(Data records)
------------------------------------------------------------

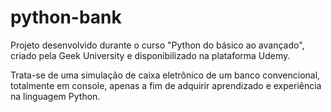# python-bank

Projeto desenvolvido durante o curso "Python do básico ao avançado", criado pela Geek University e disponibilizado na plataforma Udemy.

Trata-se de uma simulação de caixa eletrônico de um banco convencional, totalmente em console, apenas a fim de adquirir aprendizado e experiência na linguagem Python.
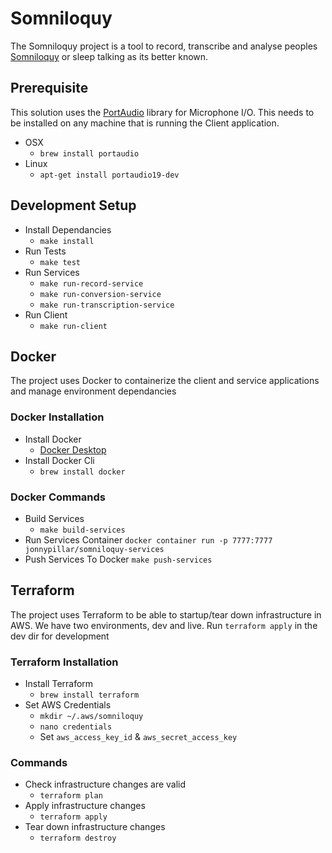 # Somniloquy

The Somniloquy project is a tool to record, transcribe and analyse peoples [Somniloquy](https://en.wikipedia.org/wiki/Somniloquy) or sleep talking as its better known.

## Prerequisite

This solution uses the [PortAudio](http://portaudio.com/) library for Microphone I/O. This needs to be installed on any machine that is running the Client application.

- OSX
  - `brew install portaudio`
- Linux
  - `apt-get install portaudio19-dev`

## Development Setup

- Install Dependancies
  - `make install`
- Run Tests
  - `make test`
- Run Services
  - `make run-record-service`
  - `make run-conversion-service`
  - `make run-transcription-service`
- Run Client
  - `make run-client`

## Docker

The project uses Docker to containerize the client and service applications and manage environment dependancies

### Docker Installation

- Install Docker
  - [Docker Desktop](https://www.docker.com/products/docker-desktop)
- Install Docker Cli
  - `brew install docker`

### Docker Commands

- Build Services
  - `make build-services`
- Run Services Container
  `docker container run -p 7777:7777 jonnypillar/somniloquy-services`
- Push Services To Docker
  `make push-services`

## Terraform

The project uses Terraform to be able to startup/tear down infrastructure in AWS. We have two environments, dev and live. Run `terraform apply` in the dev dir for development

### Terraform Installation

- Install Terraform
  - `brew install terraform`
- Set AWS Credentials
  - `mkdir ~/.aws/somniloquy`
  - `nano credentials`
  - Set `aws_access_key_id` & `aws_secret_access_key`

### Commands

- Check infrastructure changes are valid
  - `terraform plan`
- Apply infrastructure changes
  - `terraform apply`
- Tear down infrastructure changes
  - `terraform destroy`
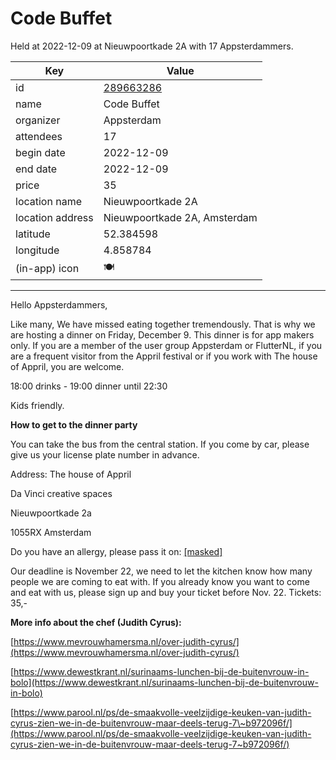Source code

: # Code Buffet 
Held at 2022-12-09 at Nieuwpoortkade 2A with 17 Appsterdammers.
        
|Key|Value
|---|---|
|id|[289663286](https://www.meetup.com/appsterdam/events/289663286/)|
|name|Code Buffet |
|organizer|Appsterdam|
|attendees|17|
|begin date|2022-12-09|
|end date|2022-12-09|
|price|35|
|location name|Nieuwpoortkade 2A|
|location address|Nieuwpoortkade 2A, Amsterdam|
|latitude|52.384598|
|longitude|4.858784|
|(in-app) icon|🍽|

---

Hello Appsterdammers,

Like many, We have missed eating together tremendously. That is why we are hosting a dinner on Friday, December 9. This dinner is for app makers only. If you are a member of the user group Appsterdam or FlutterNL, if you are a frequent visitor from the Appril festival or if you work with The house of Appril, you are welcome.

18:00 drinks - 19:00 dinner until 22:30

Kids friendly.

**How to get to the dinner party**

You can take the bus from the central station. If you come by car, please give us your license plate number in advance.

Address: The house of Appril

Da Vinci creative spaces

Nieuwpoortkade 2a

1055RX Amsterdam

Do you have an allergy, please pass it on: [[masked]](mailto:[masked])

Our deadline is November 22, we need to let the kitchen know how many people we are coming to eat with. If you already know you want to come and eat with us, please sign up and buy your ticket before Nov. 22. Tickets: 35,-

**More info about the chef (Judith Cyrus):**

[https://www.mevrouwhamersma.nl/over-judith-cyrus/](https://www.mevrouwhamersma.nl/over-judith-cyrus/)

[https://www.dewestkrant.nl/surinaams-lunchen-bij-de-buitenvrouw-in-bolo](https://www.dewestkrant.nl/surinaams-lunchen-bij-de-buitenvrouw-in-bolo)

[https://www.parool.nl/ps/de-smaakvolle-veelzijdige-keuken-van-judith-cyrus-zien-we-in-de-buitenvrouw-maar-deels-terug-7\~b972096f/](https://www.parool.nl/ps/de-smaakvolle-veelzijdige-keuken-van-judith-cyrus-zien-we-in-de-buitenvrouw-maar-deels-terug-7~b972096f/)
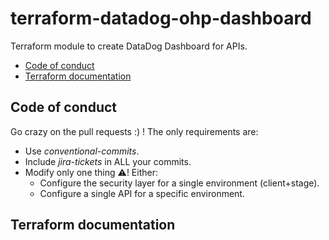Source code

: # terraform-datadog-ohp-dashboard

Terraform module to create DataDog Dashboard for APIs.

- [Code of conduct](#code-of-conduct)
- [Terraform documentation](#terraform-documentation)

## Code of conduct

Go crazy on the pull requests :) ! The only requirements are:

- Use _conventional-commits_.
- Include _jira-tickets_ in ALL your commits.
- Modify only one thing ⚠️! Either:
  - Configure the security layer for a single environment (client+stage).
  - Configure a single API for a specific environment.

## Terraform documentation

<!-- BEGIN_TF_DOCS -->
<!-- END_TF_DOCS -->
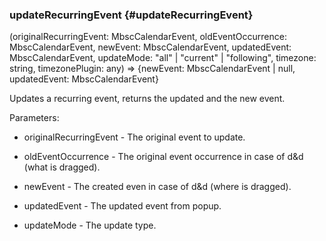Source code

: ### updateRecurringEvent {#updateRecurringEvent}

(originalRecurringEvent: MbscCalendarEvent, oldEventOccurrence: MbscCalendarEvent, newEvent: MbscCalendarEvent, updatedEvent: MbscCalendarEvent, updateMode: "all" &#124; "current" &#124; "following", timezone: string, timezonePlugin: any) => {newEvent: MbscCalendarEvent &#124; null, updatedEvent: MbscCalendarEvent}


Updates a recurring event, returns the updated and the new event.

Parameters:
 - originalRecurringEvent - The original event to update.

 - oldEventOccurrence - The original event occurrence in case of d&amp;d (what is dragged).

 - newEvent - The created even in case of d&amp;d (where is dragged).

 - updatedEvent - The updated event from popup.

 - updateMode - The update type.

------------------------------------------------------------

» What the exercise asks
Copy each line of the entries in which the string "oldEventOccurrence" is found.

» Exercise answer
(originalRecurringEvent: MbscCalendarEvent, oldEventOccurrence: MbscCalendarEvent, newEvent: MbscCalendarEvent, updatedEvent: MbscCalendarEvent, updateMode: "all" &#124; "current" &#124; "following", timezone: string, timezonePlugin: any) => {newEvent: MbscCalendarEvent &#124; null, updatedEvent: MbscCalendarEvent}
 - oldEventOccurrence - The original event occurrence in case of d&amp;d (what is dragged).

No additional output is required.